■ ACTION ITEM:
In the listing below, how many lines contain the string "textbf"? Answer with the number only.

■ INFORMATION PROVIDED:
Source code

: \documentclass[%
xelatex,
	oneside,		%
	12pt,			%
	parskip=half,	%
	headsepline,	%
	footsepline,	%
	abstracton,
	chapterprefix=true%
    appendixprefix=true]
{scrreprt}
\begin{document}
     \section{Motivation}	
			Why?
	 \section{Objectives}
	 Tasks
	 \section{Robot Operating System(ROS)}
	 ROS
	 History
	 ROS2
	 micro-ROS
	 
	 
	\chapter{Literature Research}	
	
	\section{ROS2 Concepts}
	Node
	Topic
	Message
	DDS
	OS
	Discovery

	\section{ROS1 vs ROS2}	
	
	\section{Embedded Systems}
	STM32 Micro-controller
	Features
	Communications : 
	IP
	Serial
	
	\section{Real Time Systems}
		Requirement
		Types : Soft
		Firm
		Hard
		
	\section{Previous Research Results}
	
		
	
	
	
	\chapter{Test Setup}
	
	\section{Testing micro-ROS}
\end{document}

---

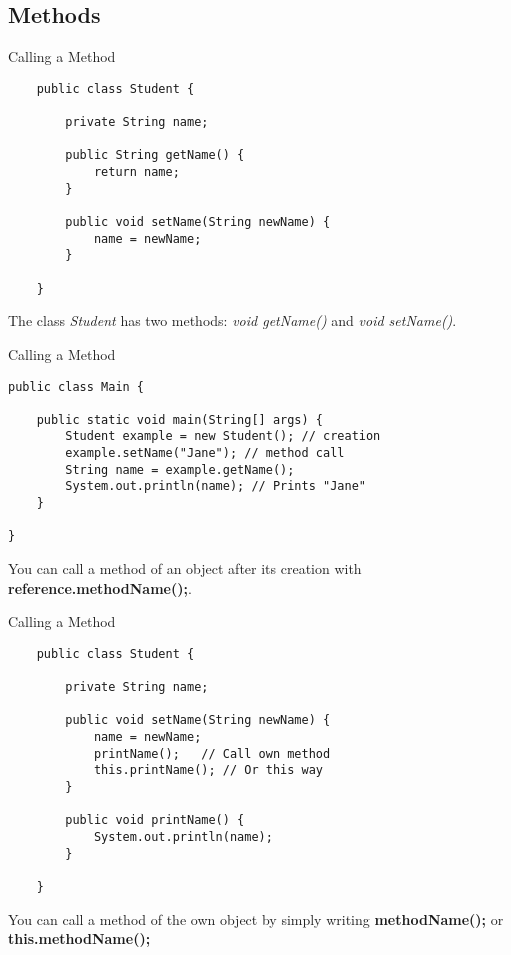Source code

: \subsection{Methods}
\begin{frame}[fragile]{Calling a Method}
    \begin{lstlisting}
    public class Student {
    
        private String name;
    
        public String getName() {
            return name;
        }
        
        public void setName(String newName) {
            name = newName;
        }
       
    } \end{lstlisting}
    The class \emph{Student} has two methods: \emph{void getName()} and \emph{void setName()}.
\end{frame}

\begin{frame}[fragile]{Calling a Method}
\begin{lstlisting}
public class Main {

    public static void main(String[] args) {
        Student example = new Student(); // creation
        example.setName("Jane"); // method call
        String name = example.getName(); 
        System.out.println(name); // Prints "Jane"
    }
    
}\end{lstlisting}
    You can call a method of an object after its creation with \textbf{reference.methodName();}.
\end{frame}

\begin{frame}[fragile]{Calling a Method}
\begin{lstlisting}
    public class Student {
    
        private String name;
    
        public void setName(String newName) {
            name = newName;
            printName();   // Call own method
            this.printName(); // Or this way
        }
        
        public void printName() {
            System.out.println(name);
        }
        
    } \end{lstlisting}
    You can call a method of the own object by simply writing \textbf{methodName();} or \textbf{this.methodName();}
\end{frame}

■ TASK ANSWER:
2